Dataset records:

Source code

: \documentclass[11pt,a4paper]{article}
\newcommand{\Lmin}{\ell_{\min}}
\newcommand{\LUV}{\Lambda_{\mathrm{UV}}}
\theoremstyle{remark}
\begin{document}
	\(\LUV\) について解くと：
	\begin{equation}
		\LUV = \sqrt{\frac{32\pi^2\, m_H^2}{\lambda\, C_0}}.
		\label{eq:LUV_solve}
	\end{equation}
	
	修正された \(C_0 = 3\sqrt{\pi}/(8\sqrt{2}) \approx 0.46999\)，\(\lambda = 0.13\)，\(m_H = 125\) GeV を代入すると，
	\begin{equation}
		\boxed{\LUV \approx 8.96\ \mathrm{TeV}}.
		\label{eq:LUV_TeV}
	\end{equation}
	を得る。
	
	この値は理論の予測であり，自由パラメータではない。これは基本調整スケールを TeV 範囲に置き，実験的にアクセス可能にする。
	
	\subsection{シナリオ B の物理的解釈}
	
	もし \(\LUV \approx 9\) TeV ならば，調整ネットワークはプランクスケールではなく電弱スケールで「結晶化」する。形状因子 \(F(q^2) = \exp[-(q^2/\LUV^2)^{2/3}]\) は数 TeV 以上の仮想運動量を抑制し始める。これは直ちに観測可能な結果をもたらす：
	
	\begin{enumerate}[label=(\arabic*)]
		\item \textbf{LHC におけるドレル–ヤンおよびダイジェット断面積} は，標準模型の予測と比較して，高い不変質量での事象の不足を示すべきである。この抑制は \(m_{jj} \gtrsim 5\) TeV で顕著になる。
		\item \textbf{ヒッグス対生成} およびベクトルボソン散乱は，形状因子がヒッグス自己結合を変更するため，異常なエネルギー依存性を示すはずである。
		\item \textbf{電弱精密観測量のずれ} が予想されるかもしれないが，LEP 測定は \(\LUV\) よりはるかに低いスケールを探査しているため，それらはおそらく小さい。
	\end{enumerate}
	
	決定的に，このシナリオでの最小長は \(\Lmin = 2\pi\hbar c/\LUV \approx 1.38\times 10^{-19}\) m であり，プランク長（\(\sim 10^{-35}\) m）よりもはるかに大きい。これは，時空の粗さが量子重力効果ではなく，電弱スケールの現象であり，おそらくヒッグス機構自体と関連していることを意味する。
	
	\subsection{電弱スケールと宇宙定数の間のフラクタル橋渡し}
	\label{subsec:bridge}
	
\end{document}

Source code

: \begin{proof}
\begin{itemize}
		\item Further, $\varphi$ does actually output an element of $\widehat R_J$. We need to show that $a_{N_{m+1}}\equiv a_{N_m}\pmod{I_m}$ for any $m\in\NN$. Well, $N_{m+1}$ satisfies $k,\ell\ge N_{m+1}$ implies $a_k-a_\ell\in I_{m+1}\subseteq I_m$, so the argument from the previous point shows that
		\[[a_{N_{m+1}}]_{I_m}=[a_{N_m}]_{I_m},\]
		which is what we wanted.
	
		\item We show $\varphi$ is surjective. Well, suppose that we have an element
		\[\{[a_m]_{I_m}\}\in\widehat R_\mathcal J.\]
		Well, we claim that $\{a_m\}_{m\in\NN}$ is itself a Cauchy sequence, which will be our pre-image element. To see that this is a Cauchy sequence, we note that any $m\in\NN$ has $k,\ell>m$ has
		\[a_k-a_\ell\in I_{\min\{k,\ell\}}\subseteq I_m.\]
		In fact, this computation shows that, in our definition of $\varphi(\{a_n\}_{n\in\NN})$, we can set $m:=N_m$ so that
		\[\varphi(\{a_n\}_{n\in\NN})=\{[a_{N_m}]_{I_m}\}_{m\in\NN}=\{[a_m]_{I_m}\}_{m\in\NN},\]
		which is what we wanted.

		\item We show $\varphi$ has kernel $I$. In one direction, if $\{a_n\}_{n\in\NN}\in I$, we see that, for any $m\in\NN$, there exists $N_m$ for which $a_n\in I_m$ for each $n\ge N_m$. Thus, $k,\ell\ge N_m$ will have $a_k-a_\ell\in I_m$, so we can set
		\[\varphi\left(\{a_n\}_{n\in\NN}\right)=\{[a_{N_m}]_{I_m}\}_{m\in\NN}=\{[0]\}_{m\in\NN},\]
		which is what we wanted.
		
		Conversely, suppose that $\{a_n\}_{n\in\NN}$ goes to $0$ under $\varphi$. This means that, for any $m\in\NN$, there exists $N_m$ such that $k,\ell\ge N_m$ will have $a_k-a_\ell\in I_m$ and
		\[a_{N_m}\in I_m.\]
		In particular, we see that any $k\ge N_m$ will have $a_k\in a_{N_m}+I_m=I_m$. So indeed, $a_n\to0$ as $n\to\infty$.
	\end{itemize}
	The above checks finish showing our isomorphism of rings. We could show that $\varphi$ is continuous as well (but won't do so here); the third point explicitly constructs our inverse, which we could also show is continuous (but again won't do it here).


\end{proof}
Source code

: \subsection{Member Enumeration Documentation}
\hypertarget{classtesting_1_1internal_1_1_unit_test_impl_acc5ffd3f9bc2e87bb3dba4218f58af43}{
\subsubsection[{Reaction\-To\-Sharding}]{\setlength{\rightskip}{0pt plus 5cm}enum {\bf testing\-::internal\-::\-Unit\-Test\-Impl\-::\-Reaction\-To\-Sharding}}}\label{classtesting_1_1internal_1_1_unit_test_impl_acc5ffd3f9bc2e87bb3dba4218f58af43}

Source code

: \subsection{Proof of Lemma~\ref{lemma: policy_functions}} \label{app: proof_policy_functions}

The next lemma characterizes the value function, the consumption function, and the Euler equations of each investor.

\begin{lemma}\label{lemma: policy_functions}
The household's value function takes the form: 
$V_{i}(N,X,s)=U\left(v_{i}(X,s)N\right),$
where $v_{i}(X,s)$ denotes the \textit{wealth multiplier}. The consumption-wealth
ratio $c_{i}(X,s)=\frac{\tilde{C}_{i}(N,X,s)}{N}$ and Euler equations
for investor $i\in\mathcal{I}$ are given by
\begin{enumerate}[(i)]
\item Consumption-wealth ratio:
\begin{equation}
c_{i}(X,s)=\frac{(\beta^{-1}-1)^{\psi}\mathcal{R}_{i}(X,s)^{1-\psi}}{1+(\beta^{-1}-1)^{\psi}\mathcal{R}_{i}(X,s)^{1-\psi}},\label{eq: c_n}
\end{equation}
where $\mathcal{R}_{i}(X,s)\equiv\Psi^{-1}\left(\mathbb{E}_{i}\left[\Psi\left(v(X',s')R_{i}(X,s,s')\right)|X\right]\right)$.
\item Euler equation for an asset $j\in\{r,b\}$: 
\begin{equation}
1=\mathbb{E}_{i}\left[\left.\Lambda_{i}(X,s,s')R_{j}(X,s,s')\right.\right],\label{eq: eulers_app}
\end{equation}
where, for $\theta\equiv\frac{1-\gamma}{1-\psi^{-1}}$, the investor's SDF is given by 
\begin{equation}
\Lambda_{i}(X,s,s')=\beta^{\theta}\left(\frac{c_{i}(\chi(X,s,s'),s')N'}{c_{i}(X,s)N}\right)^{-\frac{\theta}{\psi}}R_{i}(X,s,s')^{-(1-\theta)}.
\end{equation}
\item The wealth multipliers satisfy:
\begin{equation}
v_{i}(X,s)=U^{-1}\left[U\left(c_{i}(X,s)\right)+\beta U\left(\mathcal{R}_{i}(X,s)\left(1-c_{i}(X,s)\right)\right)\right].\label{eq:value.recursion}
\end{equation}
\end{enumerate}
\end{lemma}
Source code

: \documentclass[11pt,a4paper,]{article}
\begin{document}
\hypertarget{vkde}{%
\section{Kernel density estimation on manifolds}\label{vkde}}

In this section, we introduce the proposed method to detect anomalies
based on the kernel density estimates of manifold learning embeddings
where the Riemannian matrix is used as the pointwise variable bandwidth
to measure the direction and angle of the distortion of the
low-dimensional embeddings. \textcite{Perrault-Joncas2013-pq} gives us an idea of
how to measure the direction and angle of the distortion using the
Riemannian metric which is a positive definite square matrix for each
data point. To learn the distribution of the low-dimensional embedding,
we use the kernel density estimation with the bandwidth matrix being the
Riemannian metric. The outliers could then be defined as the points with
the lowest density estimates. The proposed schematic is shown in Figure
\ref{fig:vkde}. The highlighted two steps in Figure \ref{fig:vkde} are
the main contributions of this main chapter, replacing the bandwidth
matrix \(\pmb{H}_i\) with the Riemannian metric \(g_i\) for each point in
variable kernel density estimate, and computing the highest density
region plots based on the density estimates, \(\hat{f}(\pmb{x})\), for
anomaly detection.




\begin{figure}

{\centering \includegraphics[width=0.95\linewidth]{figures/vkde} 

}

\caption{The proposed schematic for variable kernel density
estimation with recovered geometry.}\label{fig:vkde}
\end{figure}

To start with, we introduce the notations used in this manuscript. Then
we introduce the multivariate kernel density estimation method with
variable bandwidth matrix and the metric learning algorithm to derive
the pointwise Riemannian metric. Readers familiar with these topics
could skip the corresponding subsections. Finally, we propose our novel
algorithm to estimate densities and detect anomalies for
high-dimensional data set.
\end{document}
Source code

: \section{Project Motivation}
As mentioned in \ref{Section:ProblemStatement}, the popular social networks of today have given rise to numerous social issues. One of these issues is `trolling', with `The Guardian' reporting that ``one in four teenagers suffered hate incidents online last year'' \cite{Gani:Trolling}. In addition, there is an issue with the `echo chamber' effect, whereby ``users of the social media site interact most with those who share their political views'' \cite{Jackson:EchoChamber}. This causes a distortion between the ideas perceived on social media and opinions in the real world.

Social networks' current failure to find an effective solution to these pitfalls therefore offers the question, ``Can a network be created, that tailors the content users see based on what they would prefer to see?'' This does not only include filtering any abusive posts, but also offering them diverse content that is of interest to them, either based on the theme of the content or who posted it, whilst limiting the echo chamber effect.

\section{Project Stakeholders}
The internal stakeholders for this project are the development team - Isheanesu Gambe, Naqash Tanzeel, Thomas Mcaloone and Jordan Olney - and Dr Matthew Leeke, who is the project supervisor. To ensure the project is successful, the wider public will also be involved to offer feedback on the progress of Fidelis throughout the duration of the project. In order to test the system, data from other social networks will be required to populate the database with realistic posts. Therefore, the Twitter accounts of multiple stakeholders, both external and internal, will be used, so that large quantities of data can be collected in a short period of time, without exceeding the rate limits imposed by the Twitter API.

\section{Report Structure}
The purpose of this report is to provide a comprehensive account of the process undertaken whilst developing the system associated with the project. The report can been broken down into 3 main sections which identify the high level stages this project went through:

▶ **Exercise brief**:
Every line above that carries the string "approx" should be copied.

▶ **Solution for this problem**:
	修正された \(C_0 = 3\sqrt{\pi}/(8\sqrt{2}) \approx 0.46999\)，\(\lambda = 0.13\)，\(m_H = 125\) GeV を代入すると，
		\boxed{\LUV \approx 8.96\ \mathrm{TeV}}.
	もし \(\LUV \approx 9\) TeV ならば，調整ネットワークはプランクスケールではなく電弱スケールで「結晶化」する。形状因子 \(F(q^2) = \exp[-(q^2/\LUV^2)^{2/3}]\) は数 TeV 以上の仮想運動量を抑制し始める。これは直ちに観測可能な結果をもたらす：
	決定的に，このシナリオでの最小長は \(\Lmin = 2\pi\hbar c/\LUV \approx 1.38\times 10^{-19}\) m であり，プランク長（\(\sim 10^{-35}\) m）よりもはるかに大きい。これは，時空の粗さが量子重力効果ではなく，電弱スケールの現象であり，おそらくヒッグス機構自体と関連していることを意味する。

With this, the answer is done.